> _Problem to work on_: What number of lines in the data below contain the string "bool"? Answer with that number alone.

-------- Data shown --------

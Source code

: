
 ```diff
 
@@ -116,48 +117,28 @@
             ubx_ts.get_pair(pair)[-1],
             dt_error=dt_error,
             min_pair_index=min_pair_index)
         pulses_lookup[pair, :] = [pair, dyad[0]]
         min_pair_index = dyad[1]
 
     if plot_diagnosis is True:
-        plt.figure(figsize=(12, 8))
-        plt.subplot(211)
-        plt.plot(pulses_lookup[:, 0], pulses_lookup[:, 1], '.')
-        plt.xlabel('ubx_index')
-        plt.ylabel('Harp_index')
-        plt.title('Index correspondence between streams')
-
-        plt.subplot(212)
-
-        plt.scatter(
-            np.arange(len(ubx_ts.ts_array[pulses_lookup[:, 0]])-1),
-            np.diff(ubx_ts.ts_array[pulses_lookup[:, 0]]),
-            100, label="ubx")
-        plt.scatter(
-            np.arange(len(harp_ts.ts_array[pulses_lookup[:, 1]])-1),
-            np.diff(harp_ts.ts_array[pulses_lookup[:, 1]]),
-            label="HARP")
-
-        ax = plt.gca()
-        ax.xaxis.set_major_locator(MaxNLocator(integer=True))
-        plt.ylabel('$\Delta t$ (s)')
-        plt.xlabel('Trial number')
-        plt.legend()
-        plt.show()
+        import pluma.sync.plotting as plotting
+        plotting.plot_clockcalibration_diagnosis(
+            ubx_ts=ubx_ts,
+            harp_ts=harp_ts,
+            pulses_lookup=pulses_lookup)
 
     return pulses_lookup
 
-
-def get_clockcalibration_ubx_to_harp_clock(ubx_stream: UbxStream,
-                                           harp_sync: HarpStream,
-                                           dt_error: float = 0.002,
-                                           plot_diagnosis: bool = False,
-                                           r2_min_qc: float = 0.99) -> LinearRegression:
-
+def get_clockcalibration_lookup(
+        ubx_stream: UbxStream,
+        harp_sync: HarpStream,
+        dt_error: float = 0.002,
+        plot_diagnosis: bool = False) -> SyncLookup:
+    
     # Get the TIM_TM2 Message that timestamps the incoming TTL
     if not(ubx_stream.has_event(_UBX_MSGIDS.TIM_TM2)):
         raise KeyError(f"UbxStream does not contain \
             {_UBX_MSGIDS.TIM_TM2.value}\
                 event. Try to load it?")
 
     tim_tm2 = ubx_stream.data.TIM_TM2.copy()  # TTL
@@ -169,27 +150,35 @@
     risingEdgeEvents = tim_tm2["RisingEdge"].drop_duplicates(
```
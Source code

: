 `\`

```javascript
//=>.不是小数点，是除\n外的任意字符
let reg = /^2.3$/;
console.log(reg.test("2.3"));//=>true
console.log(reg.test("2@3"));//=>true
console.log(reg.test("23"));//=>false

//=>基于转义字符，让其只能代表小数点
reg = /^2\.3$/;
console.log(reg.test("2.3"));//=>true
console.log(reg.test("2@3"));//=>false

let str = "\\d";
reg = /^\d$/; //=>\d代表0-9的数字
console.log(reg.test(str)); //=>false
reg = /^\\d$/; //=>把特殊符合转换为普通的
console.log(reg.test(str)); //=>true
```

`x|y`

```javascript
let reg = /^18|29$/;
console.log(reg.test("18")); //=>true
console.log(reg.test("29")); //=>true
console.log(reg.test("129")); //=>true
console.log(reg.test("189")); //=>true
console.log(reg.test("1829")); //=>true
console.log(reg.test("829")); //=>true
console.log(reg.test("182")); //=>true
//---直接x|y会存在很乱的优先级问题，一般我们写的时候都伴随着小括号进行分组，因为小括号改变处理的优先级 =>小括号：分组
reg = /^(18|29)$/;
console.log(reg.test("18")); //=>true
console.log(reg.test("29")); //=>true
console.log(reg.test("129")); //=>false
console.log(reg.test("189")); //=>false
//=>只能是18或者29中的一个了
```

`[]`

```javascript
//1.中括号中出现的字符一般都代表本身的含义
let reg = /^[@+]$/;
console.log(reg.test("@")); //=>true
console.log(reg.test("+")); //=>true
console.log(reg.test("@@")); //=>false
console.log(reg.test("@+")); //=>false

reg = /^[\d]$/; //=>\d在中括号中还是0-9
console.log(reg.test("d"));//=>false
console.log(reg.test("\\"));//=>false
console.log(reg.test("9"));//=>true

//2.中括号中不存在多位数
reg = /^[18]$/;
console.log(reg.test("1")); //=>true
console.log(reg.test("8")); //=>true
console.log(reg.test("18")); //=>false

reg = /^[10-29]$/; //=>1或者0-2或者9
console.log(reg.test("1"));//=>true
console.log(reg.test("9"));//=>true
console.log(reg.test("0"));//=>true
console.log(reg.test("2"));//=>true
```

--------

> _Answer to this task_: 2